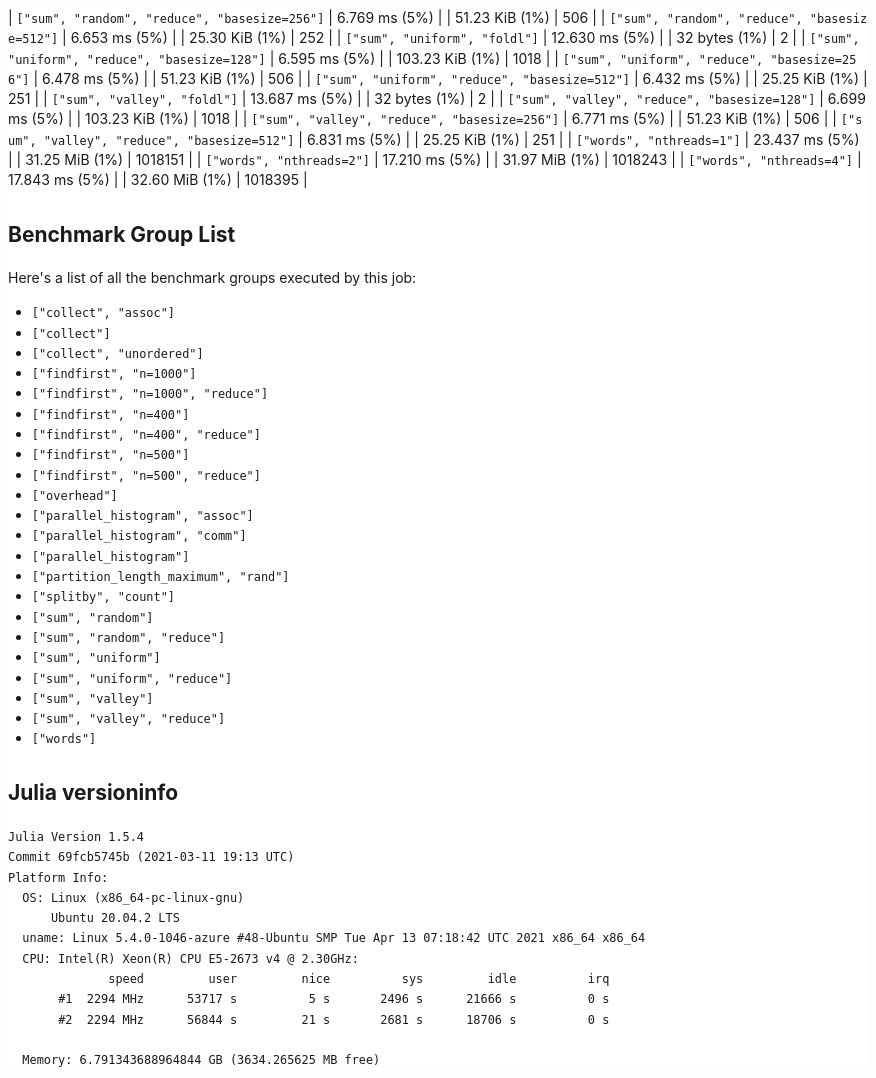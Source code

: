 | `["sum", "random", "reduce", "basesize=256"]`       |   6.769 ms (5%) |         |  51.23 KiB (1%) |         506 |
| `["sum", "random", "reduce", "basesize=512"]`       |   6.653 ms (5%) |         |  25.30 KiB (1%) |         252 |
| `["sum", "uniform", "foldl"]`                       |  12.630 ms (5%) |         |   32 bytes (1%) |           2 |
| `["sum", "uniform", "reduce", "basesize=128"]`      |   6.595 ms (5%) |         | 103.23 KiB (1%) |        1018 |
| `["sum", "uniform", "reduce", "basesize=256"]`      |   6.478 ms (5%) |         |  51.23 KiB (1%) |         506 |
| `["sum", "uniform", "reduce", "basesize=512"]`      |   6.432 ms (5%) |         |  25.25 KiB (1%) |         251 |
| `["sum", "valley", "foldl"]`                        |  13.687 ms (5%) |         |   32 bytes (1%) |           2 |
| `["sum", "valley", "reduce", "basesize=128"]`       |   6.699 ms (5%) |         | 103.23 KiB (1%) |        1018 |
| `["sum", "valley", "reduce", "basesize=256"]`       |   6.771 ms (5%) |         |  51.23 KiB (1%) |         506 |
| `["sum", "valley", "reduce", "basesize=512"]`       |   6.831 ms (5%) |         |  25.25 KiB (1%) |         251 |
| `["words", "nthreads=1"]`                           |  23.437 ms (5%) |         |  31.25 MiB (1%) |     1018151 |
| `["words", "nthreads=2"]`                           |  17.210 ms (5%) |         |  31.97 MiB (1%) |     1018243 |
| `["words", "nthreads=4"]`                           |  17.843 ms (5%) |         |  32.60 MiB (1%) |     1018395 |

## Benchmark Group List
Here's a list of all the benchmark groups executed by this job:

- `["collect", "assoc"]`
- `["collect"]`
- `["collect", "unordered"]`
- `["findfirst", "n=1000"]`
- `["findfirst", "n=1000", "reduce"]`
- `["findfirst", "n=400"]`
- `["findfirst", "n=400", "reduce"]`
- `["findfirst", "n=500"]`
- `["findfirst", "n=500", "reduce"]`
- `["overhead"]`
- `["parallel_histogram", "assoc"]`
- `["parallel_histogram", "comm"]`
- `["parallel_histogram"]`
- `["partition_length_maximum", "rand"]`
- `["splitby", "count"]`
- `["sum", "random"]`
- `["sum", "random", "reduce"]`
- `["sum", "uniform"]`
- `["sum", "uniform", "reduce"]`
- `["sum", "valley"]`
- `["sum", "valley", "reduce"]`
- `["words"]`

## Julia versioninfo
```
Julia Version 1.5.4
Commit 69fcb5745b (2021-03-11 19:13 UTC)
Platform Info:
  OS: Linux (x86_64-pc-linux-gnu)
      Ubuntu 20.04.2 LTS
  uname: Linux 5.4.0-1046-azure #48-Ubuntu SMP Tue Apr 13 07:18:42 UTC 2021 x86_64 x86_64
  CPU: Intel(R) Xeon(R) CPU E5-2673 v4 @ 2.30GHz: 
              speed         user         nice          sys         idle          irq
       #1  2294 MHz      53717 s          5 s       2496 s      21666 s          0 s
       #2  2294 MHz      56844 s         21 s       2681 s      18706 s          0 s
       
  Memory: 6.791343688964844 GB (3634.265625 MB free)
```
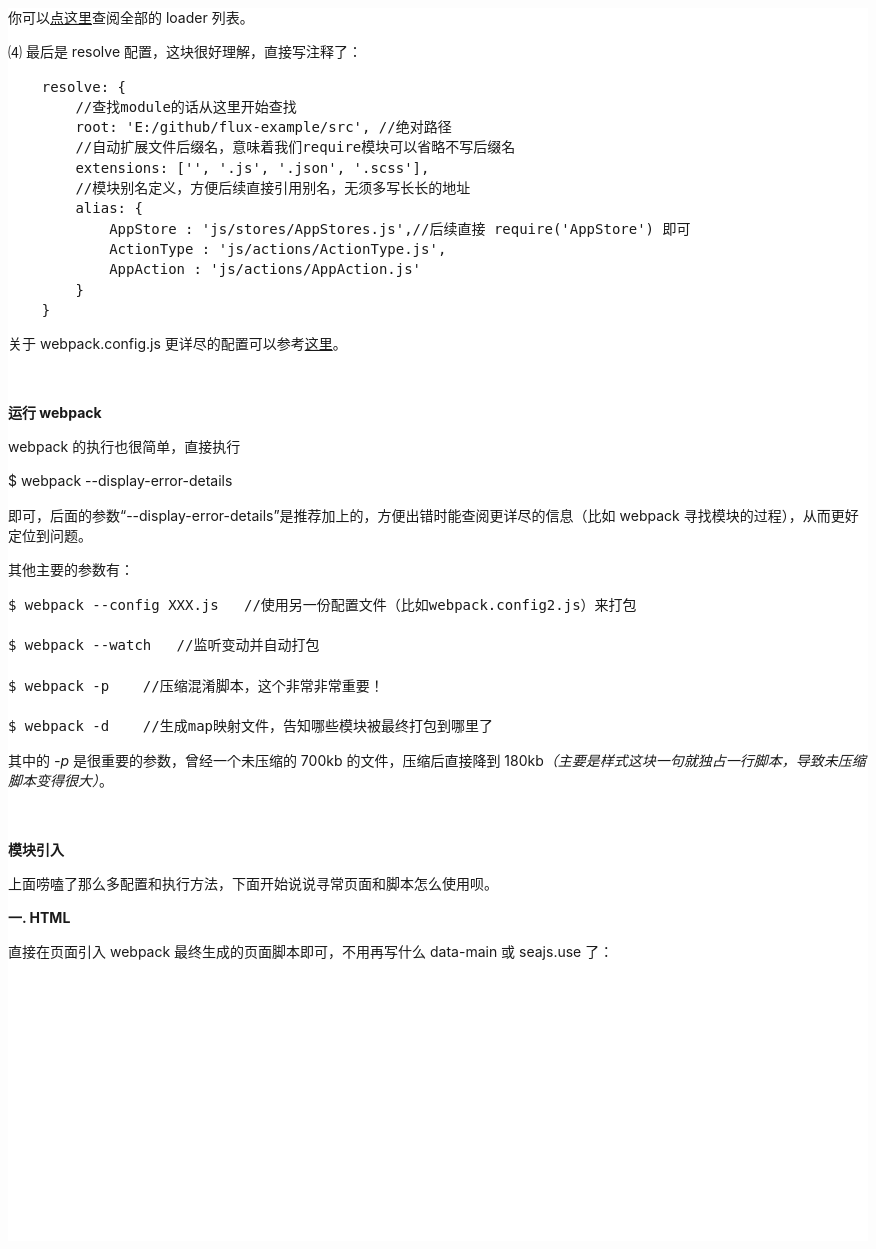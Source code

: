 你可以<a href="http://webpack.github.io/docs/list-of-loaders.html" target="_blank">点这里</a>查阅全部的 loader 列表。

⑷ 最后是 resolve 配置，这块很好理解，直接写注释了：

<pre>    resolve: {
        //查找module的话从这里开始查找
        root: 'E:/github/flux-example/src', //绝对路径
        //自动扩展文件后缀名，意味着我们require模块可以省略不写后缀名
        extensions: ['', '.js', '.json', '.scss'],
        //模块别名定义，方便后续直接引用别名，无须多写长长的地址
        alias: {
            AppStore : 'js/stores/AppStores.js',//后续直接 require('AppStore') 即可
            ActionType : 'js/actions/ActionType.js',
            AppAction : 'js/actions/AppAction.js'
        }
    }</pre>

关于 webpack.config.js 更详尽的配置可以参考<a href="http://webpack.github.io/docs/configuration.html" target="_blank">这里</a>。

<img src="http://images.cnblogs.com/cnblogs_com/vajoy/558869/o_div.jpg" alt="" />

<strong>运行 webpack</strong>

webpack 的执行也很简单，直接执行
<p class="VJ_note">$ webpack --display-error-details</p>
即可，后面的参数“--display-error-details”是推荐加上的，方便出错时能查阅更详尽的信息（比如 webpack 寻找模块的过程），从而更好定位到问题。

其他主要的参数有：

<pre>$ webpack --config XXX.js   //使用另一份配置文件（比如webpack.config2.js）来打包

$ webpack --watch   //监听变动并自动打包

$ webpack -p    //压缩混淆脚本，这个非常非常重要！

$ webpack -d    //生成map映射文件，告知哪些模块被最终打包到哪里了</pre>

其中的 <em>-p</em> 是很重要的参数，曾经一个未压缩的 700kb 的文件，压缩后直接降到 180kb<em>（主要是样式这块一句就独占一行脚本，导致未压缩脚本变得很大）</em>。

<img src="http://images.cnblogs.com/cnblogs_com/vajoy/558869/o_div.jpg" alt="" />

<strong>模块引入</strong>

上面唠嗑了那么多配置和执行方法，下面开始说说寻常页面和脚本怎么使用呗。

<strong>一. HTML</strong>

直接在页面引入 webpack 最终生成的页面脚本即可，不用再写什么 data-main 或 seajs.use 了：

<pre>
<!DOCTYPE html>
<html>
<head lang="en">
  <meta charset="UTF-8">
  <title>demo</title>
</head>
<body>
  <script src="dist/js/page/common.js"></script>
  <script src="dist/js/page/index.js"></script>
</body>
</html>
</pre>
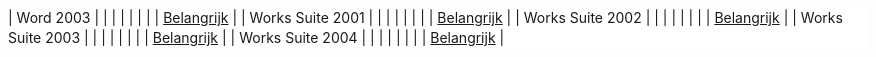 | Word 2003                                                                                                                                                 |                                                                                                             |                                                                                                             |                                                                                                             |                                                                                                                         |                                                                                                          |                                                                                                          |                                                                                                          | [Belangrijk](http://www.microsoft.com/downloads/details.aspx?familyid=9158279d-4421-4932-9318-02ca829a9b43) |
| Works Suite 2001                                                                                                                                          |                                                                                                             |                                                                                                             |                                                                                                             |                                                                                                                         |                                                                                                          |                                                                                                          |                                                                                                          | [Belangrijk](http://www.microsoft.com/downloads/details.aspx?familyid=9158279d-4421-4932-9318-02ca829a9b43) |
| Works Suite 2002                                                                                                                                          |                                                                                                             |                                                                                                             |                                                                                                             |                                                                                                                         |                                                                                                          |                                                                                                          |                                                                                                          | [Belangrijk](http://www.microsoft.com/downloads/details.aspx?familyid=9158279d-4421-4932-9318-02ca829a9b43) |
| Works Suite 2003                                                                                                                                          |                                                                                                             |                                                                                                             |                                                                                                             |                                                                                                                         |                                                                                                          |                                                                                                          |                                                                                                          | [Belangrijk](http://www.microsoft.com/downloads/details.aspx?familyid=9158279d-4421-4932-9318-02ca829a9b43) |
| Works Suite 2004                                                                                                                                          |                                                                                                             |                                                                                                             |                                                                                                             |                                                                                                                         |                                                                                                          |                                                                                                          |                                                                                                          | [Belangrijk](http://www.microsoft.com/downloads/details.aspx?familyid=9158279d-4421-4932-9318-02ca829a9b43) |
• • •
Task objective
Everything in the entries except the images must be copied exactly.

Result for this task
Source code

: | `["sum", "random", "reduce", "basesize=256"]`       |   6.769 ms (5%) |         |  51.23 KiB (1%) |         506 |
| `["sum", "random", "reduce", "basesize=512"]`       |   6.653 ms (5%) |         |  25.30 KiB (1%) |         252 |
| `["sum", "uniform", "foldl"]`                       |  12.630 ms (5%) |         |   32 bytes (1%) |           2 |
| `["sum", "uniform", "reduce", "basesize=128"]`      |   6.595 ms (5%) |         | 103.23 KiB (1%) |        1018 |
| `["sum", "uniform", "reduce", "basesize=256"]`      |   6.478 ms (5%) |         |  51.23 KiB (1%) |         506 |
| `["sum", "uniform", "reduce", "basesize=512"]`      |   6.432 ms (5%) |         |  25.25 KiB (1%) |         251 |
| `["sum", "valley", "foldl"]`                        |  13.687 ms (5%) |         |   32 bytes (1%) |           2 |
| `["sum", "valley", "reduce", "basesize=128"]`       |   6.699 ms (5%) |         | 103.23 KiB (1%) |        1018 |
| `["sum", "valley", "reduce", "basesize=256"]`       |   6.771 ms (5%) |         |  51.23 KiB (1%) |         506 |
| `["sum", "valley", "reduce", "basesize=512"]`       |   6.831 ms (5%) |         |  25.25 KiB (1%) |         251 |
| `["words", "nthreads=1"]`                           |  23.437 ms (5%) |         |  31.25 MiB (1%) |     1018151 |
| `["words", "nthreads=2"]`                           |  17.210 ms (5%) |         |  31.97 MiB (1%) |     1018243 |
| `["words", "nthreads=4"]`                           |  17.843 ms (5%) |         |  32.60 MiB (1%) |     1018395 |

## Benchmark Group List
Here's a list of all the benchmark groups executed by this job:

- `["collect", "assoc"]`
- `["collect"]`
- `["collect", "unordered"]`
- `["findfirst", "n=1000"]`
- `["findfirst", "n=1000", "reduce"]`
- `["findfirst", "n=400"]`
- `["findfirst", "n=400", "reduce"]`
- `["findfirst", "n=500"]`
- `["findfirst", "n=500", "reduce"]`
- `["overhead"]`
- `["parallel_histogram", "assoc"]`
- `["parallel_histogram", "comm"]`
- `["parallel_histogram"]`
- `["partition_length_maximum", "rand"]`
- `["splitby", "count"]`
- `["sum", "random"]`
- `["sum", "random", "reduce"]`
- `["sum", "uniform"]`
- `["sum", "uniform", "reduce"]`
- `["sum", "valley"]`
- `["sum", "valley", "reduce"]`
- `["words"]`

## Julia versioninfo
```
Julia Version 1.5.4
Commit 69fcb5745b (2021-03-11 19:13 UTC)
Platform Info:
  OS: Linux (x86_64-pc-linux-gnu)
      Ubuntu 20.04.2 LTS
  uname: Linux 5.4.0-1046-azure #48-Ubuntu SMP Tue Apr 13 07:18:42 UTC 2021 x86_64 x86_64
  CPU: Intel(R) Xeon(R) CPU E5-2673 v4 @ 2.30GHz: 
              speed         user         nice          sys         idle          irq
       #1  2294 MHz      53717 s          5 s       2496 s      21666 s          0 s
       #2  2294 MHz      56844 s         21 s       2681 s      18706 s          0 s
       
  Memory: 6.791343688964844 GB (3634.265625 MB free)
```
Source code

: 你可以<a href="http://webpack.github.io/docs/list-of-loaders.html" target="_blank">点这里</a>查阅全部的 loader 列表。

⑷ 最后是 resolve 配置，这块很好理解，直接写注释了：

<pre>    resolve: {
        //查找module的话从这里开始查找
        root: 'E:/github/flux-example/src', //绝对路径
        //自动扩展文件后缀名，意味着我们require模块可以省略不写后缀名
        extensions: ['', '.js', '.json', '.scss'],
        //模块别名定义，方便后续直接引用别名，无须多写长长的地址
        alias: {
            AppStore : 'js/stores/AppStores.js',//后续直接 require('AppStore') 即可
            ActionType : 'js/actions/ActionType.js',
            AppAction : 'js/actions/AppAction.js'
        }
    }</pre>

关于 webpack.config.js 更详尽的配置可以参考<a href="http://webpack.github.io/docs/configuration.html" target="_blank">这里</a>。

<img src="http://images.cnblogs.com/cnblogs_com/vajoy/558869/o_div.jpg" alt="" />

<strong>运行 webpack</strong>

webpack 的执行也很简单，直接执行
<p class="VJ_note">$ webpack --display-error-details</p>
即可，后面的参数“--display-error-details”是推荐加上的，方便出错时能查阅更详尽的信息（比如 webpack 寻找模块的过程），从而更好定位到问题。

其他主要的参数有：

<pre>$ webpack --config XXX.js   //使用另一份配置文件（比如webpack.config2.js）来打包

$ webpack --watch   //监听变动并自动打包

$ webpack -p    //压缩混淆脚本，这个非常非常重要！

$ webpack -d    //生成map映射文件，告知哪些模块被最终打包到哪里了</pre>

其中的 <em>-p</em> 是很重要的参数，曾经一个未压缩的 700kb 的文件，压缩后直接降到 180kb<em>（主要是样式这块一句就独占一行脚本，导致未压缩脚本变得很大）</em>。

<img src="http://images.cnblogs.com/cnblogs_com/vajoy/558869/o_div.jpg" alt="" />

<strong>模块引入</strong>

上面唠嗑了那么多配置和执行方法，下面开始说说寻常页面和脚本怎么使用呗。

<strong>一. HTML</strong>

直接在页面引入 webpack 最终生成的页面脚本即可，不用再写什么 data-main 或 seajs.use 了：

<pre>
<!DOCTYPE html>
<html>
<head lang="en">
  <meta charset="UTF-8">
  <title>demo</title>
</head>
<body>
  <script src="dist/js/page/common.js"></script>
  <script src="dist/js/page/index.js"></script>
</body>
</html>
</pre>
 | Word 2003                                                                                                                                                 |                                                                                                             |                                                                                                             |                                                                                                             |                                                                                                                         |                                                                                                          |                                                                                                          |                                                                                                          | [Belangrijk](http://www.microsoft.com/downloads/details.aspx?familyid=9158279d-4421-4932-9318-02ca829a9b43) |
| Works Suite 2001                                                                                                                                          |                                                                                                             |                                                                                                             |                                                                                                             |                                                                                                                         |                                                                                                          |                                                                                                          |                                                                                                          | [Belangrijk](http://www.microsoft.com/downloads/details.aspx?familyid=9158279d-4421-4932-9318-02ca829a9b43) |
| Works Suite 2002                                                                                                                                          |                                                                                                             |                                                                                                             |                                                                                                             |                                                                                                                         |                                                                                                          |                                                                                                          |                                                                                                          | [Belangrijk](http://www.microsoft.com/downloads/details.aspx?familyid=9158279d-4421-4932-9318-02ca829a9b43) |
| Works Suite 2003                                                                                                                                          |                                                                                                             |                                                                                                             |                                                                                                             |                                                                                                                         |                                                                                                          |                                                                                                          |                                                                                                          | [Belangrijk](http://www.microsoft.com/downloads/details.aspx?familyid=9158279d-4421-4932-9318-02ca829a9b43) |
| Works Suite 2004                                                                                                                                          |                                                                                                             |                                                                                                             |                                                                                                             |                                                                                                                         |                                                                                                          |                                                                                                          |                                                                                                          | [Belangrijk](http://www.microsoft.com/downloads/details.aspx?familyid=9158279d-4421-4932-9318-02ca829a9b43) |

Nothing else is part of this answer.